Día 34 de febrero de 343
¡No,
ya no tengo fuerzas para aguantar más! ¡Dios mío!, ¿qué es lo que están haciendo
conmigo? Me echan agua sobre la cabeza. No me hacen caso, no me miran ni me escuchan.
¿Qué les he hecho yo, Señor? ¿Por qué me atormentan? ¿Qué es lo que esperan de mí?
¡Ay, infeliz de mí! ¿Qué les puedo dar yo? Yo no tengo nada. No tengo fuerzas, no
puedo aguantar más todos los martirios que me hacen. Tengo la cabeza ardiendo, y
todo da vueltas en torno mío. ¡Sálvenme, llévenme de aquí! ¡Que me den una troika
con caballos veloces! ¡Siéntate, cochero, para llevarme lejos de este mundo! ¡Más
lejos, más lejos, para que no se vea nada!… ¡Cómo ondea el cielo delante de mí!
A lo lejos centelleaba una estrella, el bosque de árboles sombríos desfila ante
mis ojos, y por encima de él asoma la luna nueva.
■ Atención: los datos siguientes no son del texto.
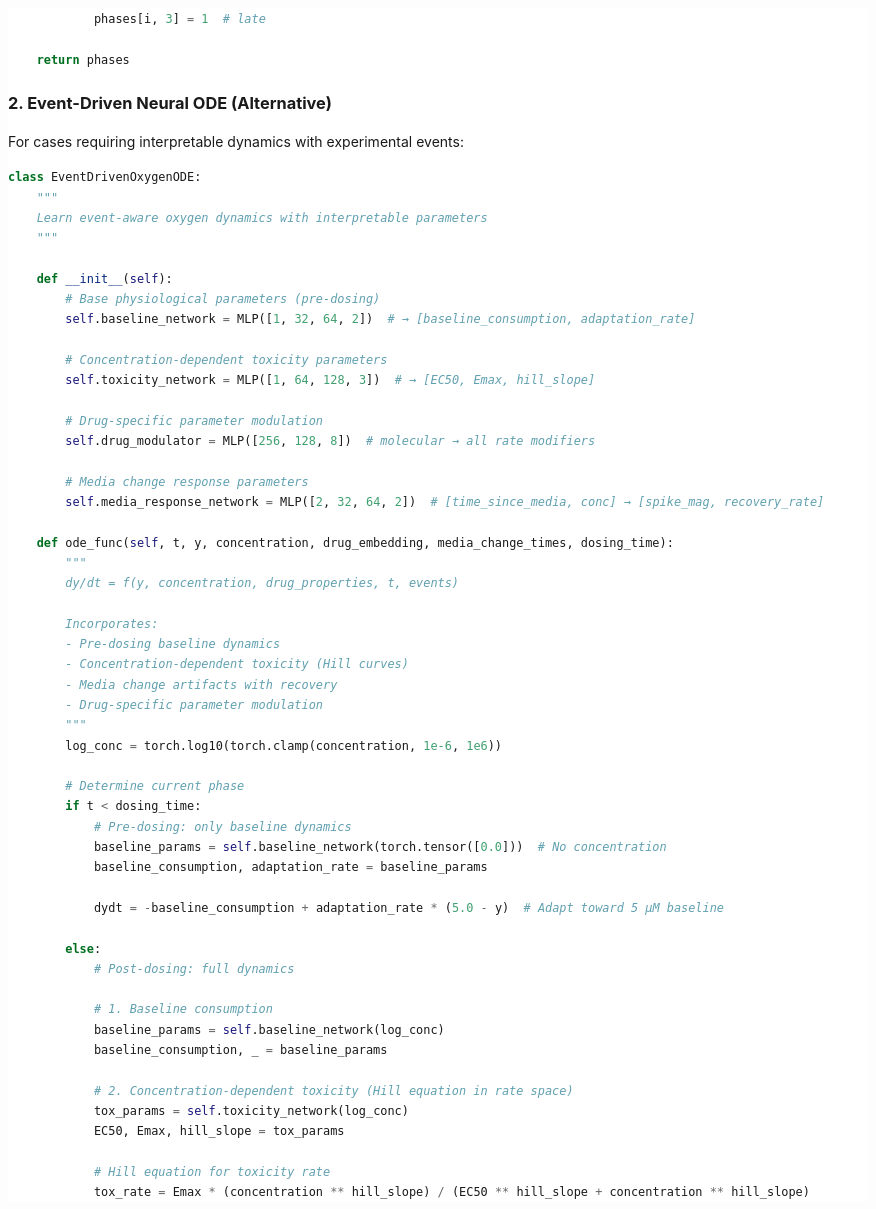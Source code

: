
 ```python
            phases[i, 3] = 1  # late
    
    return phases
```

### 2. Event-Driven Neural ODE (Alternative)

For cases requiring interpretable dynamics with experimental events:

```python
class EventDrivenOxygenODE:
    """
    Learn event-aware oxygen dynamics with interpretable parameters
    """
    
    def __init__(self):
        # Base physiological parameters (pre-dosing)
        self.baseline_network = MLP([1, 32, 64, 2])  # → [baseline_consumption, adaptation_rate]
        
        # Concentration-dependent toxicity parameters  
        self.toxicity_network = MLP([1, 64, 128, 3])  # → [EC50, Emax, hill_slope]
        
        # Drug-specific parameter modulation
        self.drug_modulator = MLP([256, 128, 8])  # molecular → all rate modifiers
        
        # Media change response parameters
        self.media_response_network = MLP([2, 32, 64, 2])  # [time_since_media, conc] → [spike_mag, recovery_rate]
    
    def ode_func(self, t, y, concentration, drug_embedding, media_change_times, dosing_time):
        """
        dy/dt = f(y, concentration, drug_properties, t, events)
        
        Incorporates:
        - Pre-dosing baseline dynamics
        - Concentration-dependent toxicity (Hill curves)
        - Media change artifacts with recovery
        - Drug-specific parameter modulation
        """
        log_conc = torch.log10(torch.clamp(concentration, 1e-6, 1e6))
        
        # Determine current phase
        if t < dosing_time:
            # Pre-dosing: only baseline dynamics
            baseline_params = self.baseline_network(torch.tensor([0.0]))  # No concentration
            baseline_consumption, adaptation_rate = baseline_params
            
            dydt = -baseline_consumption + adaptation_rate * (5.0 - y)  # Adapt toward 5 μM baseline
            
        else:
            # Post-dosing: full dynamics
            
            # 1. Baseline consumption
            baseline_params = self.baseline_network(log_conc)
            baseline_consumption, _ = baseline_params
            
            # 2. Concentration-dependent toxicity (Hill equation in rate space)
            tox_params = self.toxicity_network(log_conc)
            EC50, Emax, hill_slope = tox_params
            
            # Hill equation for toxicity rate
            tox_rate = Emax * (concentration ** hill_slope) / (EC50 ** hill_slope + concentration ** hill_slope)
```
Bajo mis pies se extiende una
niebla azul oscura; oigo una cuerda que sueña en la niebla; de un lado está el mar,
y del otro, Italia; allí, a lo lejos, se ven las chozas rusas. ¿Quizá sea mi casa
la que se vislumbra allá a lo lejos? ¿Es mi madre la que está sentada a la ventana?
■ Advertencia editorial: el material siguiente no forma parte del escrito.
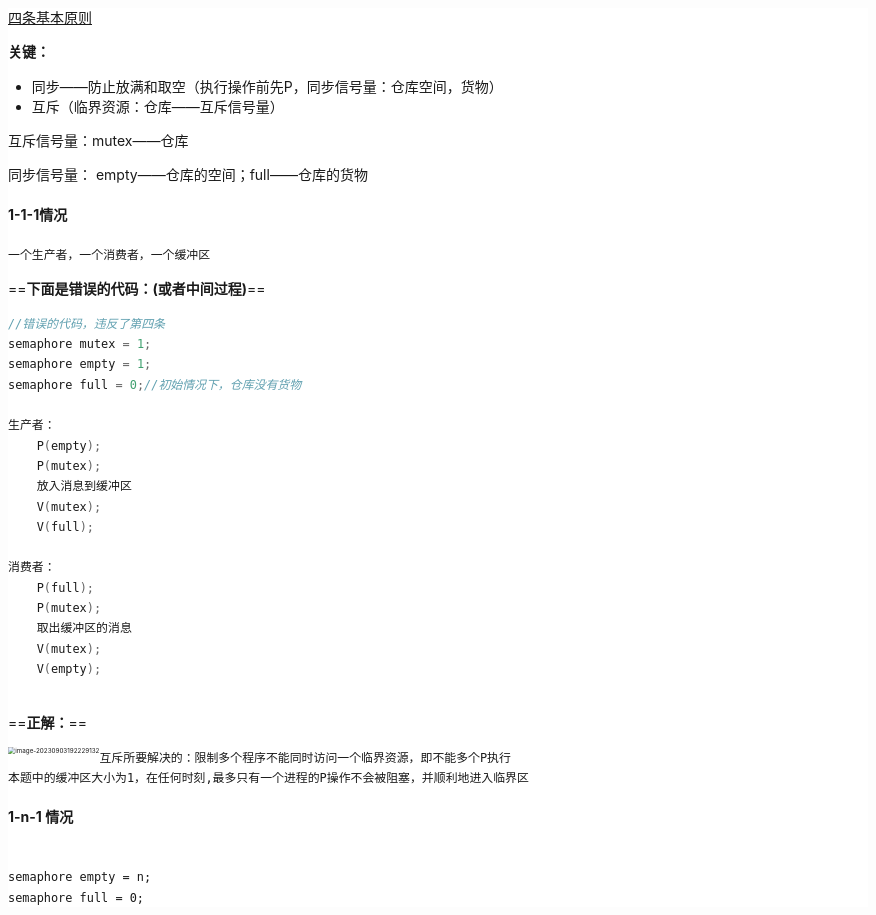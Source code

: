 [四条基本原则](==**总结要点**==——**利用信号量实现进程同步：**)

**关键：**

- 同步——防止放满和取空（执行操作前先P，同步信号量：仓库空间，货物）
- 互斥（临界资源：仓库——互斥信号量）

互斥信号量：mutex——仓库

同步信号量： empty——仓库的空间；full——仓库的货物



#### 1-1-1情况

```一个生产者，一个消费者，一个缓冲区```

==**下面是错误的代码：(或者中间过程)**==

```c
//错误的代码，违反了第四条
semaphore mutex = 1;
semaphore empty = 1;
semaphore full = 0;//初始情况下，仓库没有货物

生产者：
    P(empty);
    P(mutex);
    放入消息到缓冲区
    V(mutex);
    V(full);

消费者：
    P(full);
	P(mutex);
	取出缓冲区的消息
    V(mutex);
    V(empty);
	
```

==**正解：**==

<img src="D:\My Files\笔记\笔记图片\image-20230903192229132.png" alt="image-20230903192229132" style="zoom:45%;" align="left"/>

```分析
互斥所要解决的：限制多个程序不能同时访问一个临界资源，即不能多个P执行
本题中的缓冲区大小为1，在任何时刻,最多只有一个进程的P操作不会被阻塞，并顺利地进入临界区
```



#### 1-n-1 情况

```

semaphore empty = n;
semaphore full = 0;
```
¡Madrecita, salva a tu pobre hijo! ¡Vierte unas cuantas lágrimas sobre su cabeza
enferma! ¡Mira cómo lo martirizan! ¡Ampara en tu pecho a tu pobre huérfano! En el
mundo no hay sitio para él. ¡Lo persiguen! ¡Madrecita, ten piedad de tu niño enfermo!…
¡Ah! ¿Sabe usted que el bey de Argel tiene una verruga debajo de la nariz?